* _EXERCISE DESCRIPTION_: Copy each line below in which the string "emph" occurs.

[Opening DATA FOR THE TASK section]

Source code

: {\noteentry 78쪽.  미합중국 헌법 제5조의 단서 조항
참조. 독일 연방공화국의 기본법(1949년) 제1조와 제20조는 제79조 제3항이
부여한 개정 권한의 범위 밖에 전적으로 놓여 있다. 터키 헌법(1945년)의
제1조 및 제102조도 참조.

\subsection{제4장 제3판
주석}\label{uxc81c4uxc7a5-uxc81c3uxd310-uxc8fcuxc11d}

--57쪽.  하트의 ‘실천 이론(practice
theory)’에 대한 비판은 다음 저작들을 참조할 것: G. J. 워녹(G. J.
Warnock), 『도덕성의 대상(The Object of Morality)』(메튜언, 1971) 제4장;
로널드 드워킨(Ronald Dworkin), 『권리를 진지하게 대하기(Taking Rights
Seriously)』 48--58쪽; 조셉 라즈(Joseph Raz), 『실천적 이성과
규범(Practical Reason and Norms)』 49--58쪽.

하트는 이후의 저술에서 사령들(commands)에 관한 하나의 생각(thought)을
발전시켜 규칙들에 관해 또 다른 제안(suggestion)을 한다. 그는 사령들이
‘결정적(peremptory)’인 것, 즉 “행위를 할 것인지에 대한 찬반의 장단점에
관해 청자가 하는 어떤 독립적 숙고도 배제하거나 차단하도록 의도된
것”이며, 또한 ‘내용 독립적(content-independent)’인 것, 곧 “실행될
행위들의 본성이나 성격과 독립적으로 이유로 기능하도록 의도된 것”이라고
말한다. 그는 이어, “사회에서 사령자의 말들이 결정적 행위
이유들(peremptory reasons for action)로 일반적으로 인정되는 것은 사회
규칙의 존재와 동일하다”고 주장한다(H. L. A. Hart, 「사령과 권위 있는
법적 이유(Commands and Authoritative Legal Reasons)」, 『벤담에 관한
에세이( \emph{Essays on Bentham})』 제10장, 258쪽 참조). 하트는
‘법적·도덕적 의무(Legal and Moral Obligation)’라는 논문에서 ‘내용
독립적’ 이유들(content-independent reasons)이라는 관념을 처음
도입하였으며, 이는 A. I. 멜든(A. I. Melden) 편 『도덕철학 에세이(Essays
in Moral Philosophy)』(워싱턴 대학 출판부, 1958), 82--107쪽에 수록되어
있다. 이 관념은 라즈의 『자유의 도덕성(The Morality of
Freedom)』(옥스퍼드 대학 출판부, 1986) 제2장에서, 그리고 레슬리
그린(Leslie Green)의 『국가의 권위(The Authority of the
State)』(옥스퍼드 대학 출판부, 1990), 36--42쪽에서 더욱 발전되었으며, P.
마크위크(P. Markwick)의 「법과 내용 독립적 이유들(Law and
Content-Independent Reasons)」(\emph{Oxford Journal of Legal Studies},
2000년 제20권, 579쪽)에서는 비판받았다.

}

[Closing DATA FOR THE TASK section]

* _EXPECTED ANSWER_:
에세이( \emph{Essays on Bentham})』 제10장, 258쪽 참조). 하트는
Content-Independent Reasons)」(\emph{Oxford Journal of Legal Studies},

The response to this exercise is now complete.